In walked Ashwin. South Africa had targeted his body in Cape Town as well, and Rabada had greeted him to the crease by hitting him on the index finger of his right hand. This time, Rabada smacked his left glove off the third ball he faced, and followed up with another bouncer.

Ashwin's response was to go after Rabada in his next over, whenever he pitched anything remotely in his half of the pitch. Three fours flew through the off side, all off shots hit on the up, and Ashwin was suddenly batting on 22. An edge in Rabada's next over fell just short of the diving AB de Villiers at gully - the decision went up to the third umpire - and India could breathe again.
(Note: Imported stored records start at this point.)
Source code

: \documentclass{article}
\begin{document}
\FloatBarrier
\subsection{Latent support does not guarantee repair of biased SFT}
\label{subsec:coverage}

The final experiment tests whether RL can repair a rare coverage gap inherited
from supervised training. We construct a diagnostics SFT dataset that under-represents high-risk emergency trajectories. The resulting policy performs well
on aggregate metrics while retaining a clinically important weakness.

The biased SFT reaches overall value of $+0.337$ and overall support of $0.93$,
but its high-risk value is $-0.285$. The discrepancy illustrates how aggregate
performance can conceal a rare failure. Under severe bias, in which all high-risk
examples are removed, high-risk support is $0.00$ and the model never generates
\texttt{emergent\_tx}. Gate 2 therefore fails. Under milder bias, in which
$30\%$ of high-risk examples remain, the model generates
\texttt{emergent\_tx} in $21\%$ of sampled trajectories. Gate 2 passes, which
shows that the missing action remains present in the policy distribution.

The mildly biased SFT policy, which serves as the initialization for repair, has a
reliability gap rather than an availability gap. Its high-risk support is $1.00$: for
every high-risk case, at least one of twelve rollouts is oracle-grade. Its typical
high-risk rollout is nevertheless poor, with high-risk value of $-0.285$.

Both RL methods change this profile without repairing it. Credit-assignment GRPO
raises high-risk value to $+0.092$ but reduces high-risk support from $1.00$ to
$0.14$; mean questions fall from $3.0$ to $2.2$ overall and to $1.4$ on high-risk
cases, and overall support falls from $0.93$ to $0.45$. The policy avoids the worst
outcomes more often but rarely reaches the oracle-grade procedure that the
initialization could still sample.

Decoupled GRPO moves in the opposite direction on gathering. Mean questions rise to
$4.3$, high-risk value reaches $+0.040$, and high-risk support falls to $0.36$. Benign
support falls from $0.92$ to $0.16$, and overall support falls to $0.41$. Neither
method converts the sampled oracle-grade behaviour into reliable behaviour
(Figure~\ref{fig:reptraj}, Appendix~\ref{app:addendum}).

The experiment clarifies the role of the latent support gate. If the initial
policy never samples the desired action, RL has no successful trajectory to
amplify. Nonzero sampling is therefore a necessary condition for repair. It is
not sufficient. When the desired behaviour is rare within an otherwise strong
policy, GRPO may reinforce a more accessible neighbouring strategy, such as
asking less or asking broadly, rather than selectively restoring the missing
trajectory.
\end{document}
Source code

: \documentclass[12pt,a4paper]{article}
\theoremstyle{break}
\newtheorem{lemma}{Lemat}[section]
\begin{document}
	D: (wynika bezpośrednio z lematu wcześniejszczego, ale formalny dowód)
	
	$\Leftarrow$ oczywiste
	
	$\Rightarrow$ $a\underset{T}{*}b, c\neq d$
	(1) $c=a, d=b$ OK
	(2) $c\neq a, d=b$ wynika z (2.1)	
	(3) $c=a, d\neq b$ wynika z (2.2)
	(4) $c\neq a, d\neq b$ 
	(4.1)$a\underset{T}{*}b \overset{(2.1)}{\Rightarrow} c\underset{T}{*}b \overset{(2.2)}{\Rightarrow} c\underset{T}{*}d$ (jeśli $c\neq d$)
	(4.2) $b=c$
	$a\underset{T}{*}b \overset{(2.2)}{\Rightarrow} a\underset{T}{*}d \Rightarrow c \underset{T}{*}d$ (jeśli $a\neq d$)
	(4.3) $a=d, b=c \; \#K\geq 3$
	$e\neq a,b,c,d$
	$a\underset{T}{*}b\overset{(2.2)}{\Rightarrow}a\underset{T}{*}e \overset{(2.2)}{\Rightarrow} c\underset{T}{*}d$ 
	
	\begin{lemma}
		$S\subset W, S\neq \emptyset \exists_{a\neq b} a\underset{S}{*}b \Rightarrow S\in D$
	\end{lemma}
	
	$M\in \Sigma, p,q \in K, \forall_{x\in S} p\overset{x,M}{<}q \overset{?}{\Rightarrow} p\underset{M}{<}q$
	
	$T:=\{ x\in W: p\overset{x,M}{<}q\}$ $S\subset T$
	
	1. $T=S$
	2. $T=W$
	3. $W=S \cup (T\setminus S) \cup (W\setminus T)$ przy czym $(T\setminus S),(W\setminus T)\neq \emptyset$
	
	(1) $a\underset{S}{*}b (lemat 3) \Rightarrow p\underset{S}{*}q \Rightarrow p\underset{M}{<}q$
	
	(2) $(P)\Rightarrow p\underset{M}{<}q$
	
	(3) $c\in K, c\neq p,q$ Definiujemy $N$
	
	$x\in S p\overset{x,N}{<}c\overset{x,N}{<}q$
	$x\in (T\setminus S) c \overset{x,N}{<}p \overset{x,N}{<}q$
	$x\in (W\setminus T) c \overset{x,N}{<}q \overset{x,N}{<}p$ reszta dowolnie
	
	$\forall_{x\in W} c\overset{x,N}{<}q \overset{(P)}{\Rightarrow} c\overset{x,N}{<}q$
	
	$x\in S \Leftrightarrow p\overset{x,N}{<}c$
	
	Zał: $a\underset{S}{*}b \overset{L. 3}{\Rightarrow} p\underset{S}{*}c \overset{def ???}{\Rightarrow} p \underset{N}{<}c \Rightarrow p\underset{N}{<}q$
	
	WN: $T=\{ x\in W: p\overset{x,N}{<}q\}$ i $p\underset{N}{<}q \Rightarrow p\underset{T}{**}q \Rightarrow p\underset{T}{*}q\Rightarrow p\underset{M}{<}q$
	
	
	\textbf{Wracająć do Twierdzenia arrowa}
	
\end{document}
With Rabada losing his radar somewhat in an all-out search for wickets, he ended up conceding 40 in a seven-over spell. There was a low full-toss, which Kohli clipped away to the midwicket boundary, and a short, wide one that Ashwin cut for another four. Boundaries came off the other bowlers too, the pick of them a sweetly-timed chip over mid-off by Ashwin off Keshav Maharaj's left-arm spin.

South Africa took the second new ball at the start of the 82nd over, and Kohli, correctly guessing that Philander's first ball would be a fullish outswinger, sashayed forward and drove it to the cover boundary. He would play a similar shot in Philander's next over too, but by then India had lost two more wickets; Ashwin drove away from his body and nicked a Philander outswinger to second slip, and Mohammed Shami edged a steeply bouncing Morne Morkel delivery to first slip.

Ishant Sharma added 25 with Kohli before Morkel sent him back with a perfectly directed bouncer from round the wicket. With two balls left in the over, Jasprit Bumrah ducked awkwardly into a short ball, which ricocheted off the shoulder of his bat and into the grille of his helmet, and only just managed to keep another lifter off his ribcage.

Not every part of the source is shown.